Profile image for By Bj Lewis / Staff Writer
By Bj Lewis / Staff Writer

The Denton County Health Department’s new director is on the clock.

Matt Richardson, former public health director for the city of Amarillo, rejoined Denton County on Monday. He replaces Bing Burton, who left last month after 22 years with the department. Richardson said he is eager to get to work and continue the success that Burton began.

“Amarillo was a great experience; it’s a great health department, [but] I am really excited about a new opportunity and a kind of enhanced challenge,” Richardson said. “There are so many more things to do with Denton County — a larger staff, larger budget and some opportunities to move it forward.”

Richardson was associated with Denton County from 2002 to 2005. Having remained in contact with Burton over the years, he was aware that Burton’s job was coming open and went for it, Richardson said.

“I’m thrilled I was ultimately selected,” he said.

Richardson said he likes the range of services offered by the department.

“In Amarillo, we didn’t do primary care,” he said. “The scope and scale of services really represents a new challenge and something I was ready for, I think.”

The biggest change he has noted, Richardson said, is the sheer size of Denton County now and its continued growth since his last stint here.

“It’s become a much larger county with a lot more people. That has its own challenges when the population swells to the point this has — community health trends can change,” he said. “We have to think strategically about what that means and make sure core public health services can meet the needs of a swelling population.

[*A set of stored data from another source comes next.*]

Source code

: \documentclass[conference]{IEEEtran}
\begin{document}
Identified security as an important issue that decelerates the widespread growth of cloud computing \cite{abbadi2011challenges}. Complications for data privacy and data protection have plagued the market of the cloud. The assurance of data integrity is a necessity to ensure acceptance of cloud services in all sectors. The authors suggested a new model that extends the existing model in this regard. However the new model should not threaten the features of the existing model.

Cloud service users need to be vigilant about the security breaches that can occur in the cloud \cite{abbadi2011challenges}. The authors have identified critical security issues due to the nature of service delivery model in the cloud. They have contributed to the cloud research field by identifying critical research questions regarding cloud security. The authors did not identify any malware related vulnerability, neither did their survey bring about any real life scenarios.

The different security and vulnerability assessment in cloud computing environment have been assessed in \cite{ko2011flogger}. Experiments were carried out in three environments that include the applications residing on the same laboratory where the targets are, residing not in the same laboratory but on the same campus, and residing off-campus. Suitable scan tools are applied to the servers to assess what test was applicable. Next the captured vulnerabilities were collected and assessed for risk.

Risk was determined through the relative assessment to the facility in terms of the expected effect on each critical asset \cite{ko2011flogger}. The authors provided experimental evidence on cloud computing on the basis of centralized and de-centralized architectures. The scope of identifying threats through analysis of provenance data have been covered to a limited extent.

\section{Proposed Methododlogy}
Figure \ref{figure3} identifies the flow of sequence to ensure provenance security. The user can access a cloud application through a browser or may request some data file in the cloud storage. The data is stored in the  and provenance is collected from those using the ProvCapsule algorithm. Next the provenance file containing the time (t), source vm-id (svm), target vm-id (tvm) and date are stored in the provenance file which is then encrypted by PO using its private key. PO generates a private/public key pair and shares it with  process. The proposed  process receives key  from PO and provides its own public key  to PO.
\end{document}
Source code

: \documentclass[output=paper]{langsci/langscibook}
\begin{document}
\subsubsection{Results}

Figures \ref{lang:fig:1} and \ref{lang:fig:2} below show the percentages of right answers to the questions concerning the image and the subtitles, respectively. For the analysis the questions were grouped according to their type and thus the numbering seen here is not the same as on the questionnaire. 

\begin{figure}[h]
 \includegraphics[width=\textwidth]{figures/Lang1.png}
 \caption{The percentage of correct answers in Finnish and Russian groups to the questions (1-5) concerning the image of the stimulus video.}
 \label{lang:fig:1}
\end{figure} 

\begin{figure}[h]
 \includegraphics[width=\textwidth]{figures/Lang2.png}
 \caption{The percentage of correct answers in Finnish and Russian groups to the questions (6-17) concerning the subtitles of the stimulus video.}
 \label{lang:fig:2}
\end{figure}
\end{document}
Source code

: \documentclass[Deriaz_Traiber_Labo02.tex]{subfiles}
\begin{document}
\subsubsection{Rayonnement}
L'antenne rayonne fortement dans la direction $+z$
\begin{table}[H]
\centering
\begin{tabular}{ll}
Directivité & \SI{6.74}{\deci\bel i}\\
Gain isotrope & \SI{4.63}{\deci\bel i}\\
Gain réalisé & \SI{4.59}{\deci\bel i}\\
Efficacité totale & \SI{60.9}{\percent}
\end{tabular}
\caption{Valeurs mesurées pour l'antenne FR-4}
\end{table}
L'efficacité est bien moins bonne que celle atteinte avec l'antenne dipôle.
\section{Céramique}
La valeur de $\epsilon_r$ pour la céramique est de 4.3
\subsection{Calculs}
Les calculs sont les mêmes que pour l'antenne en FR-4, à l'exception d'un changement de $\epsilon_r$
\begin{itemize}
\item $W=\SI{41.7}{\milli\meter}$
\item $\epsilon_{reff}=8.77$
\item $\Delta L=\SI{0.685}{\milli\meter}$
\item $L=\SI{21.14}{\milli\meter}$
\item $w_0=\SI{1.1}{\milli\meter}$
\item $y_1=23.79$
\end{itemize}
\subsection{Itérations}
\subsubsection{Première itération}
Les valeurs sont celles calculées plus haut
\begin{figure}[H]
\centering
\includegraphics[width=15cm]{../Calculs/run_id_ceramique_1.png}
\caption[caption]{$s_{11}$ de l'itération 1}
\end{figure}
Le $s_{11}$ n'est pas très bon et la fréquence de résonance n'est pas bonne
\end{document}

“It is our responsibility to anticipate the changes a large population brings and then be poised to respond to those challenges, whether it’s an increase in access for primary care, additional chronic disease intervention, understanding all hazards and threats to public health. ... We have to think about those things so we can be staffed and trained to respond appropriately. Ultimately, it is my responsibility to make that happen.”

Richardson, who was born in Oklahoma City and raised in Norman, Oklahoma, earned his bachelor’s degree in public health from Abilene Christian University. He went on to earn his master’s degree and doctorate from the University of North Texas.

The varied experiences of his career have helped prepare him for his new position, Richardson said.

“I worked in a microbiology lab fresh out of college, worked in corporate health consulting, managed a family practice clinic, operated a nonprofit out of UNT and was the manager of a health department in another part of the state,” he said. “Obviously, with nine years in Amarillo working on statewide committees, working with legislative efforts, [that] primed me for more work in a larger department with more responsibilities, and I hope that is the case here.”

Denton County Judge Mary Horn said Richardson’s background and attention to legislation were among his primary strengths.

“I think he is going to be good for Denton County, not only for experience in the health department but I think he will be good at watching potential legislative efforts, good or bad,” she said. “He can help us analyze those and tell us [how] something will affect Denton County. That’s my concern.”